(Source texts of formatted documents)
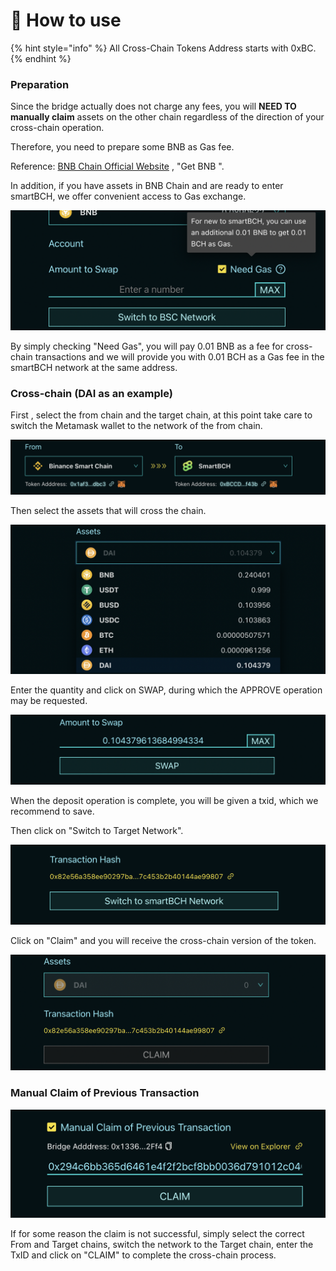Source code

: # 🌈 How to use

{% hint style="info" %}
All Cross-Chain Tokens Address starts with 0xBC.
{% endhint %}

### Preparation

Since the bridge actually does not charge any fees, you will **NEED TO manually claim** assets on the other chain regardless of the direction of your cross-chain operation.

Therefore, you need to prepare some BNB as Gas fee.

Reference: [BNB Chain Official Website](https://www.bnbchain.org/en) , "Get BNB ".



In addition, if you have assets in BNB Chain and are ready to enter smartBCH, we offer convenient access to Gas exchange.

![](<../../.gitbook/assets/bridge_1.png>)

By simply checking "Need Gas", you will pay 0.01 BNB as a fee for cross-chain transactions and we will provide you with 0.01 BCH as a Gas fee in the smartBCH network at the same address.





### Cross-chain (DAI as an example)

First , select the from chain and the target chain, at this point take care to switch the Metamask wallet to the network of the from chain.

![](<../../.gitbook/assets/bridge_2.png>)

Then select the assets that will cross the chain.

![](<../../.gitbook/assets/bridge_3.png>)

Enter the quantity and click on SWAP, during which the APPROVE operation may be requested.

![](<../../.gitbook/assets/bridge_4.png>)

When the deposit operation is complete, you will be given a txid, which we recommend to save.

Then click on "Switch to Target Network".&#x20;

![](../../.gitbook/assets/bridge_5.png)

Click on "Claim" and you will receive the cross-chain version of the token.

![](<../../.gitbook/assets/bridge_6.png>)



### Manual Claim of Previous Transaction



![](<../../.gitbook/assets/bridge_7.png>)

If for some reason the claim is not successful, simply select the correct From and Target chains, switch the network to the Target chain, enter the TxID and click on "CLAIM" to complete the cross-chain process.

AIM OF THE TASK
Retype all of the entries exactly as written, leaving out any images.

REPLY
Source code

: # 🌈 How to use

{% hint style="info" %}
All Cross-Chain Tokens Address starts with 0xBC.
{% endhint %}

### Preparation

Since the bridge actually does not charge any fees, you will **NEED TO manually claim** assets on the other chain regardless of the direction of your cross-chain operation.

Therefore, you need to prepare some BNB as Gas fee.

Reference: [BNB Chain Official Website](https://www.bnbchain.org/en) , "Get BNB ".



In addition, if you have assets in BNB Chain and are ready to enter smartBCH, we offer convenient access to Gas exchange.

![](<../../.gitbook/assets/bridge_1.png>)

By simply checking "Need Gas", you will pay 0.01 BNB as a fee for cross-chain transactions and we will provide you with 0.01 BCH as a Gas fee in the smartBCH network at the same address.





### Cross-chain (DAI as an example)

First , select the from chain and the target chain, at this point take care to switch the Metamask wallet to the network of the from chain.

![](<../../.gitbook/assets/bridge_2.png>)

Then select the assets that will cross the chain.

![](<../../.gitbook/assets/bridge_3.png>)

Enter the quantity and click on SWAP, during which the APPROVE operation may be requested.

![](<../../.gitbook/assets/bridge_4.png>)

When the deposit operation is complete, you will be given a txid, which we recommend to save.

Then click on "Switch to Target Network".&#x20;

![](../../.gitbook/assets/bridge_5.png)

Click on "Claim" and you will receive the cross-chain version of the token.

![](<../../.gitbook/assets/bridge_6.png>)



### Manual Claim of Previous Transaction



![](<../../.gitbook/assets/bridge_7.png>)

If for some reason the claim is not successful, simply select the correct From and Target chains, switch the network to the Target chain, enter the TxID and click on "CLAIM" to complete the cross-chain process.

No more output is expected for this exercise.